═════ Material for this exercise ═════
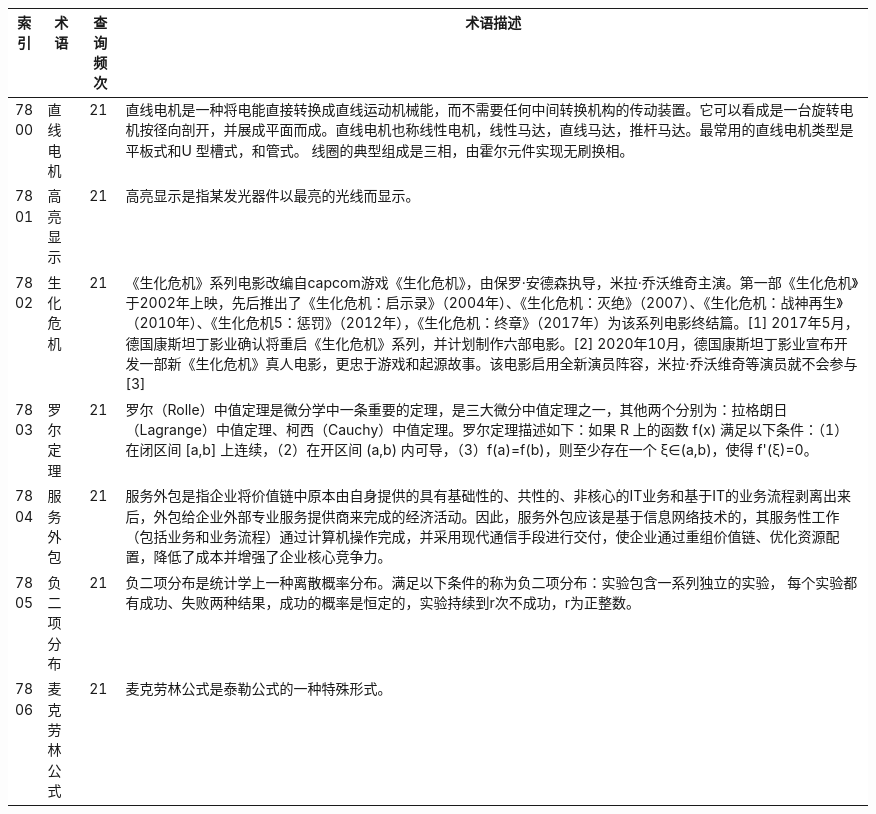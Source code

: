 | 索引   | 术语          | 查询频次 | 术语描述                                                                                                                                                                                                                                                                                                                                                                                                                                                                                                                                                                                                                                 |
| ---- | ----------- | ---- | ------------------------------------------------------------------------------------------------------------------------------------------------------------------------------------------------------------------------------------------------------------------------------------------------------------------------------------------------------------------------------------------------------------------------------------------------------------------------------------------------------------------------------------------------------------------------------------------------------------------------------------ |
| 7800 | 直线电机        | 21   | 直线电机是一种将电能直接转换成直线运动机械能，而不需要任何中间转换机构的传动装置。它可以看成是一台旋转电机按径向剖开，并展成平面而成。直线电机也称线性电机，线性马达，直线马达，推杆马达。最常用的直线电机类型是平板式和U 型槽式，和管式。 线圈的典型组成是三相，由霍尔元件实现无刷换相。                                                                                                                                                                                                                                                                                                                                                                                                                                                                                       |
| 7801 | 高亮显示        | 21   | 高亮显示是指某发光器件以最亮的光线而显示。                                                                                                                                                                                                                                                                                                                                                                                                                                                                                                                                                                                                                |
| 7802 | 生化危机        | 21   | 《生化危机》系列电影改编自capcom游戏《生化危机》，由保罗·安德森执导，米拉·乔沃维奇主演。第一部《生化危机》于2002年上映，先后推出了《生化危机：启示录》（2004年）、《生化危机：灭绝》（2007）、《生化危机：战神再生》（2010年）、《生化危机5：惩罚》（2012年），《生化危机：终章》（2017年）为该系列电影终结篇。[1] 2017年5月，德国康斯坦丁影业确认将重启《生化危机》系列，并计划制作六部电影。[2] 2020年10月，德国康斯坦丁影业宣布开发一部新《生化危机》真人电影，更忠于游戏和起源故事。该电影启用全新演员阵容，米拉·乔沃维奇等演员就不会参与[3]                                                                                                                                                                                                                                                                                                                                 |
| 7803 | 罗尔定理        | 21   | 罗尔（Rolle）中值定理是微分学中一条重要的定理，是三大微分中值定理之一，其他两个分别为：拉格朗日（Lagrange）中值定理、柯西（Cauchy）中值定理。罗尔定理描述如下：如果 R 上的函数 f(x) 满足以下条件：（1）在闭区间 [a,b] 上连续，（2）在开区间 (a,b) 内可导，（3）f(a)=f(b)，则至少存在一个 ξ∈(a,b)，使得 f'(ξ)=0。                                                                                                                                                                                                                                                                                                                                                                                                                                          |
| 7804 | 服务外包        | 21   | 服务外包是指企业将价值链中原本由自身提供的具有基础性的、共性的、非核心的IT业务和基于IT的业务流程剥离出来后，外包给企业外部专业服务提供商来完成的经济活动。因此，服务外包应该是基于信息网络技术的，其服务性工作（包括业务和业务流程）通过计算机操作完成，并采用现代通信手段进行交付，使企业通过重组价值链、优化资源配置，降低了成本并增强了企业核心竞争力。                                                                                                                                                                                                                                                                                                                                                                                                                                                      |
| 7805 | 负二项分布       | 21   | 负二项分布是统计学上一种离散概率分布。满足以下条件的称为负二项分布：实验包含一系列独立的实验， 每个实验都有成功、失败两种结果，成功的概率是恒定的，实验持续到r次不成功，r为正整数。                                                                                                                                                                                                                                                                                                                                                                                                                                                                                                                                          |
| 7806 | 麦克劳林公式      | 21   | 麦克劳林公式是泰勒公式的一种特殊形式。                                                                                                                                                                                                                                                                                                                                                                                                                                                                                                                                                                                                                  |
═════
Problem to solve: Could you write all the entries out again exactly, but without their pictures?

Task response:
Source code

: | 索引   | 术语          | 查询频次 | 术语描述                                                                                                                                                                                                                                                                                                                                                                                                                                                                                                                                                                                                                                 |
| ---- | ----------- | ---- | ------------------------------------------------------------------------------------------------------------------------------------------------------------------------------------------------------------------------------------------------------------------------------------------------------------------------------------------------------------------------------------------------------------------------------------------------------------------------------------------------------------------------------------------------------------------------------------------------------------------------------------ |
| 7800 | 直线电机        | 21   | 直线电机是一种将电能直接转换成直线运动机械能，而不需要任何中间转换机构的传动装置。它可以看成是一台旋转电机按径向剖开，并展成平面而成。直线电机也称线性电机，线性马达，直线马达，推杆马达。最常用的直线电机类型是平板式和U 型槽式，和管式。 线圈的典型组成是三相，由霍尔元件实现无刷换相。                                                                                                                                                                                                                                                                                                                                                                                                                                                                                       |
| 7801 | 高亮显示        | 21   | 高亮显示是指某发光器件以最亮的光线而显示。                                                                                                                                                                                                                                                                                                                                                                                                                                                                                                                                                                                                                |
| 7802 | 生化危机        | 21   | 《生化危机》系列电影改编自capcom游戏《生化危机》，由保罗·安德森执导，米拉·乔沃维奇主演。第一部《生化危机》于2002年上映，先后推出了《生化危机：启示录》（2004年）、《生化危机：灭绝》（2007）、《生化危机：战神再生》（2010年）、《生化危机5：惩罚》（2012年），《生化危机：终章》（2017年）为该系列电影终结篇。[1] 2017年5月，德国康斯坦丁影业确认将重启《生化危机》系列，并计划制作六部电影。[2] 2020年10月，德国康斯坦丁影业宣布开发一部新《生化危机》真人电影，更忠于游戏和起源故事。该电影启用全新演员阵容，米拉·乔沃维奇等演员就不会参与[3]                                                                                                                                                                                                                                                                                                                                 |
| 7803 | 罗尔定理        | 21   | 罗尔（Rolle）中值定理是微分学中一条重要的定理，是三大微分中值定理之一，其他两个分别为：拉格朗日（Lagrange）中值定理、柯西（Cauchy）中值定理。罗尔定理描述如下：如果 R 上的函数 f(x) 满足以下条件：（1）在闭区间 [a,b] 上连续，（2）在开区间 (a,b) 内可导，（3）f(a)=f(b)，则至少存在一个 ξ∈(a,b)，使得 f'(ξ)=0。                                                                                                                                                                                                                                                                                                                                                                                                                                          |
| 7804 | 服务外包        | 21   | 服务外包是指企业将价值链中原本由自身提供的具有基础性的、共性的、非核心的IT业务和基于IT的业务流程剥离出来后，外包给企业外部专业服务提供商来完成的经济活动。因此，服务外包应该是基于信息网络技术的，其服务性工作（包括业务和业务流程）通过计算机操作完成，并采用现代通信手段进行交付，使企业通过重组价值链、优化资源配置，降低了成本并增强了企业核心竞争力。                                                                                                                                                                                                                                                                                                                                                                                                                                                      |
| 7805 | 负二项分布       | 21   | 负二项分布是统计学上一种离散概率分布。满足以下条件的称为负二项分布：实验包含一系列独立的实验， 每个实验都有成功、失败两种结果，成功的概率是恒定的，实验持续到r次不成功，r为正整数。                                                                                                                                                                                                                                                                                                                                                                                                                                                                                                                                          |
| 7806 | 麦克劳林公式      | 21   | 麦克劳林公式是泰勒公式的一种特殊形式。                                                                                                                                                                                                                                                                                                                                                                                                                                                                                                                                                                                                                  |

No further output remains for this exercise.